Saturday, December 12, 2009

Sticks and Stones

Words are nothing, these tiny units of sound. Except, they are everything. They reflect and create our realities. They include and exclude people.

Some have said that disability rights is the last great civil rights battle to be waged. Over the decades we've seen women and people of color and people of a variety of sexual orientations make progress in the civil rights arena. Those gains have been reflected in the language our culture deems acceptable. In a staff meeting, it would not be acceptable to call a female colleague a bitch, or refer to an African American colleague with the n-word, or to call a gay colleague a fag. Yes, such horrible language can still be heard behind closed doors--a sign that these groups are still marginalized and that we need to continue to work for equality--but in our public personas, we know such language is not okay and so we don't use it.

I wish that we had such critical awareness of the language we use to address people with disabilities. Because I have been in staff meetings where colleagues used the word 'retards,' and no one seems to cringe the way they would have if someone had used a racialized term or a gendered term.

My sons have autism, something you certainly know if you've read this blog even once. They are not typical, and yet I do not see them as disabled. They are both incredibly abled, each in his own way. Nick is a gifted builder and mathematician. Noah is a gifted linguist and scientist. They are incredibly abled.
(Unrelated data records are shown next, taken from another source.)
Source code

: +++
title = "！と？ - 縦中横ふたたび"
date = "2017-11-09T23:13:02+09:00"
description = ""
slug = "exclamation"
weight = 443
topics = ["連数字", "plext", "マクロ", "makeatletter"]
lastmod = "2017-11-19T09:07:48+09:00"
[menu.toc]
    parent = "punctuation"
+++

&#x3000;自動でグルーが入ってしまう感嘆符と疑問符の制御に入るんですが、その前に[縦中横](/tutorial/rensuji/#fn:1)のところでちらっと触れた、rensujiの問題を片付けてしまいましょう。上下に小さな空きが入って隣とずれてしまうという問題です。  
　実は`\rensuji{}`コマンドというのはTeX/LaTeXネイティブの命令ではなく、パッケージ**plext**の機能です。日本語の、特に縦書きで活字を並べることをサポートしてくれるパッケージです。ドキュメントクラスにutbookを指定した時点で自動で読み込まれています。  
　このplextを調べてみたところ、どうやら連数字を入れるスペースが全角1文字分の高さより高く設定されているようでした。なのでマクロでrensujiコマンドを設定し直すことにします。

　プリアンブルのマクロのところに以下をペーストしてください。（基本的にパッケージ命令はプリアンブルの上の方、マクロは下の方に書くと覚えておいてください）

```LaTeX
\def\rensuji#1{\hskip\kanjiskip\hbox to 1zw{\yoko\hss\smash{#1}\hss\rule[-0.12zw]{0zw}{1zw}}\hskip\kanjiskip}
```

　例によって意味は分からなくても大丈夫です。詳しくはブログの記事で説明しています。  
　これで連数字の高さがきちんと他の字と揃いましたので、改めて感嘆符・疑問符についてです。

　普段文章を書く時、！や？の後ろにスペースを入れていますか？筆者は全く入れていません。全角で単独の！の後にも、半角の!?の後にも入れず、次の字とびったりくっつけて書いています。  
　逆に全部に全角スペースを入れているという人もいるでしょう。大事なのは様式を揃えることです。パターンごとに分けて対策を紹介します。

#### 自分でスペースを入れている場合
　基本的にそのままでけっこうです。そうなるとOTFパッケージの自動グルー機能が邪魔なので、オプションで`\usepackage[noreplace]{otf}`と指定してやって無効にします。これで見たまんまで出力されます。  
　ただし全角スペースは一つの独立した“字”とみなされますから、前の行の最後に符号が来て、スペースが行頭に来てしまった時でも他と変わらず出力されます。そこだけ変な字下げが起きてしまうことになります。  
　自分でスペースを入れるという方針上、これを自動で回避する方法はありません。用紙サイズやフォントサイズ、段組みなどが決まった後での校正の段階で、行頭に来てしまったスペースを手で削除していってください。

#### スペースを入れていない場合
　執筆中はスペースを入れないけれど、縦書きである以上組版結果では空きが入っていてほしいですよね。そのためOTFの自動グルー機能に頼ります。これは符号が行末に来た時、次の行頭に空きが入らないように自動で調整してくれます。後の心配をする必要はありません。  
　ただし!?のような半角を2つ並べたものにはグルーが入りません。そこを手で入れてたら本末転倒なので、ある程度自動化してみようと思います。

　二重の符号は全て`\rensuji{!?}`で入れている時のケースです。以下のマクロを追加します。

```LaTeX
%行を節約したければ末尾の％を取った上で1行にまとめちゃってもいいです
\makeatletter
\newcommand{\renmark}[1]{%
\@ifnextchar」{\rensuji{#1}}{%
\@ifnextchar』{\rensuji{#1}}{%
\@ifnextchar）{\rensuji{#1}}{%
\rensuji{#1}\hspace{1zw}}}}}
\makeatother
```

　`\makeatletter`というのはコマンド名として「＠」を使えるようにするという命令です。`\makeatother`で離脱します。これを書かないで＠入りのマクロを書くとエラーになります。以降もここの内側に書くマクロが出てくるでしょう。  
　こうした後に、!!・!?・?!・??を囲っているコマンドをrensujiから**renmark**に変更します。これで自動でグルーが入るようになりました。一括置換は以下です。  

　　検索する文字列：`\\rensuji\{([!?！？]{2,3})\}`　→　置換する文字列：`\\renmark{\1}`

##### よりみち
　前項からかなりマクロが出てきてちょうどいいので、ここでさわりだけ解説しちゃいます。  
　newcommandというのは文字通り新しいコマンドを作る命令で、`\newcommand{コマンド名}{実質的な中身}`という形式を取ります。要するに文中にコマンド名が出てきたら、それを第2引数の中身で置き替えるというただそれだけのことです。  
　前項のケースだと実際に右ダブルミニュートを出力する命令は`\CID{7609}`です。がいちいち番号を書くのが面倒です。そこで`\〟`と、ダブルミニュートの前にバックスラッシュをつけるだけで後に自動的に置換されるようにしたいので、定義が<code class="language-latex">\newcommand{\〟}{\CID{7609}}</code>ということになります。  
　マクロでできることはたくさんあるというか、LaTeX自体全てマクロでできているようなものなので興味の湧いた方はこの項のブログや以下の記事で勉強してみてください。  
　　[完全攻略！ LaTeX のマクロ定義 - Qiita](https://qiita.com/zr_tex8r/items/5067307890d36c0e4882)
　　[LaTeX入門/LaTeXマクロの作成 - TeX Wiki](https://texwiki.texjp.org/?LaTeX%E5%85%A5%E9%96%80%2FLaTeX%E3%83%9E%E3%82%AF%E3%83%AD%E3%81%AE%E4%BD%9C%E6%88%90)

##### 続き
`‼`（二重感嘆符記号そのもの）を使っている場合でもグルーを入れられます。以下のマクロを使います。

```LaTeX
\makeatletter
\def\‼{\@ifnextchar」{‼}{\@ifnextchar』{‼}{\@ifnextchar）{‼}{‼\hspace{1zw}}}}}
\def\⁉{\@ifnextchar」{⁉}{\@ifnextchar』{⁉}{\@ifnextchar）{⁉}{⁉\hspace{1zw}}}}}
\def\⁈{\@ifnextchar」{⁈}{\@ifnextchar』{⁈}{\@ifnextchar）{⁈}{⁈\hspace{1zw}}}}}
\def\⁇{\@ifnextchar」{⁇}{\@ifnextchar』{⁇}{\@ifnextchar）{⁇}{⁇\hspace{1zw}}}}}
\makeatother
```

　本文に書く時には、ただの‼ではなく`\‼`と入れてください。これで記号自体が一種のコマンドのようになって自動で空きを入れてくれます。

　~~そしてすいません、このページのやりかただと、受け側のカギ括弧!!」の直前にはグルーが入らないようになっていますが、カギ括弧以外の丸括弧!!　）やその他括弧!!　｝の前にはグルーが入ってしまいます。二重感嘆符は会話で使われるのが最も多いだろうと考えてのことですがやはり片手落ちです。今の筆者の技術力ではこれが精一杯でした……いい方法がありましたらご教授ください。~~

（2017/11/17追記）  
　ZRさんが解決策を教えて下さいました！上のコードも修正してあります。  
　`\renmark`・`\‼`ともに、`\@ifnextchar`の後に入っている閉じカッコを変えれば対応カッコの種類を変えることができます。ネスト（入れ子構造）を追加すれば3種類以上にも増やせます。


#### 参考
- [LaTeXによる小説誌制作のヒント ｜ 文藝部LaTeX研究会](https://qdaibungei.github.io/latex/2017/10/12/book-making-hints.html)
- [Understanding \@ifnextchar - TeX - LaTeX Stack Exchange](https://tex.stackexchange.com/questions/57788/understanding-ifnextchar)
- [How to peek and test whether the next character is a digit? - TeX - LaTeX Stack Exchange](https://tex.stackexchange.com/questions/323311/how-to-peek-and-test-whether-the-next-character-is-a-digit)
And yet they are different. The icon of the autism community has been the puzzle piece, as if people with autism are a bunch of puzzle pieces that need to be put back together (or fixed) in order for them to make sense. My sons aren't puzzles; they are complete and full human beings . . . the rest of the world just, far too often, fails to stop a moment to look at them and see who they truly are.

So often others focus so much on how different my sons are that they fail to see how similar they are to the rest of us--they are human beings with emotions, desires, and hurts.

Perhaps it's that difficulty of seeing the similarities between "us" and "them" that makes it okay in our culture to use disparaging language to describe people who are differently abled. I mean, "we" don't see "them" as like "us," as human, so we can't fathom that "they" would have emotions and desires and hurts. Sticks and stones can't hurt them.

It's not just college staff meetings where that language pops up. It pops up in elementary schools, too. There's a girl at Noah's school who has picked up on his differences and calls him "freak."

Think about that word. Does it shock you? Unnerve you? Maybe a little?

But not as much as if someone had called him the n-word, huh.

We still have a cultural tolerance for disparaging labels applied to people who are differently abled.

Here's the thing, though. The words hurt. Even if they are culturally acceptable, they still make my son cry. They reflect and create our realities, making a world that makes it okay to categorize others. They include and exclude people, cementing the categories of "us" and "them." They focus on what makes someone different rather than the so many things we all have in common.

We need to be conscious of our language. Disparaging language is not okay. And I'll fight to make sure that someday words like 'retard' and 'freak' will someday become as unacceptable as racial slurs.